* **WHAT IS BEING ASKED**
In the lines below, output everything from the first line through the line containing "and group management" exactly as it is. Pictures are not part of the output.

* **SUPPLIED INFORMATION**
□ □ □
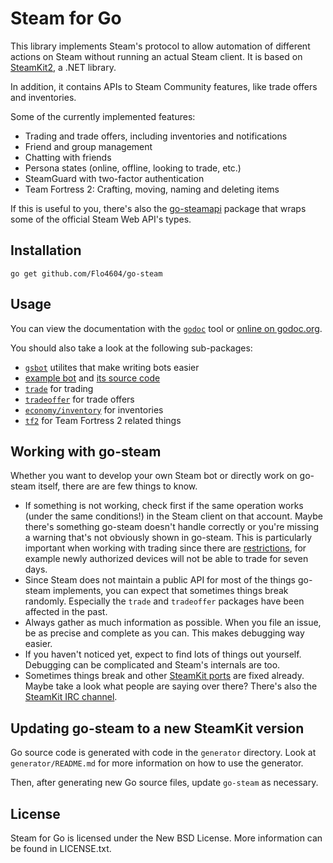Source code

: # Steam for Go

This library implements Steam's protocol to allow automation of different actions on Steam without running an actual Steam client. It is based on [SteamKit2](https://github.com/SteamRE/SteamKit), a .NET library.

In addition, it contains APIs to Steam Community features, like trade offers and inventories.

Some of the currently implemented features:

  * Trading and trade offers, including inventories and notifications
  * Friend and group management
  * Chatting with friends
  * Persona states (online, offline, looking to trade, etc.)
  * SteamGuard with two-factor authentication
  * Team Fortress 2: Crafting, moving, naming and deleting items

If this is useful to you, there's also the [go-steamapi](https://github.com/Flo4604/go-steam/go-steamapi) package that wraps some of the official Steam Web API's types.

## Installation

    go get github.com/Flo4604/go-steam

## Usage

You can view the documentation with the [`godoc`](http://golang.org/cmd/godoc) tool or
[online on godoc.org](http://godoc.org/github.com/Flo4604/go-steam/go-steam).

You should also take a look at the following sub-packages:

  * [`gsbot`](http://godoc.org/github.com/Flo4604/go-steam/gsbot) utilites that make writing bots easier
  * [example bot](http://godoc.org/github.com/Flo4604/go-steam/gsbot/gsbot) and [its source code](https://github.com/Flo4604/go-steam/blob/master/gsbot/gsbot/gsbot.go)
  * [`trade`](http://godoc.org/github.com/Flo4604/go-steam/trade) for trading
  * [`tradeoffer`](http://godoc.org/github.com/Flo4604/go-steam/tradeoffer) for trade offers
  * [`economy/inventory`](http://godoc.org/github.com/Flo4604/go-steam/economy/inventory) for inventories
  * [`tf2`](http://godoc.org/github.com/Flo4604/go-steam/tf2) for Team Fortress 2 related things

## Working with go-steam

Whether you want to develop your own Steam bot or directly work on go-steam itself, there are are few things to know.

 * If something is not working, check first if the same operation works (under the same conditions!) in the Steam client on that account. Maybe there's something go-steam doesn't handle correctly or you're missing a warning that's not obviously shown in go-steam. This is particularly important when working with trading since there are [restrictions](https://support.steampowered.com/kb_article.php?ref=1047-edfm-2932), for example newly authorized devices will not be able to trade for seven days.
 * Since Steam does not maintain a public API for most of the things go-steam implements, you can expect that sometimes things break randomly. Especially the `trade` and `tradeoffer` packages have been affected in the past.
 * Always gather as much information as possible. When you file an issue, be as precise and complete as you can. This makes debugging way easier.
 * If you haven't noticed yet, expect to find lots of things out yourself. Debugging can be complicated and Steam's internals are too.
 * Sometimes things break and other [SteamKit ports](https://github.com/SteamRE/SteamKit/wiki/Ports) are fixed already. Maybe take a look what people are saying over there? There's also the [SteamKit IRC channel](https://github.com/SteamRE/SteamKit/wiki#contact).

## Updating go-steam to a new SteamKit version

Go source code is generated with code in the `generator` directory.
Look at `generator/README.md` for more information on how to use the generator.

Then, after generating new Go source files, update `go-steam` as necessary.

## License

Steam for Go is licensed under the New BSD License. More information can be found in LICENSE.txt.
□ □ □
* **ANSWER BELOW**
Source code

: # Steam for Go

This library implements Steam's protocol to allow automation of different actions on Steam without running an actual Steam client. It is based on [SteamKit2](https://github.com/SteamRE/SteamKit), a .NET library.

In addition, it contains APIs to Steam Community features, like trade offers and inventories.

Some of the currently implemented features:

  * Trading and trade offers, including inventories and notifications
  * Friend and group management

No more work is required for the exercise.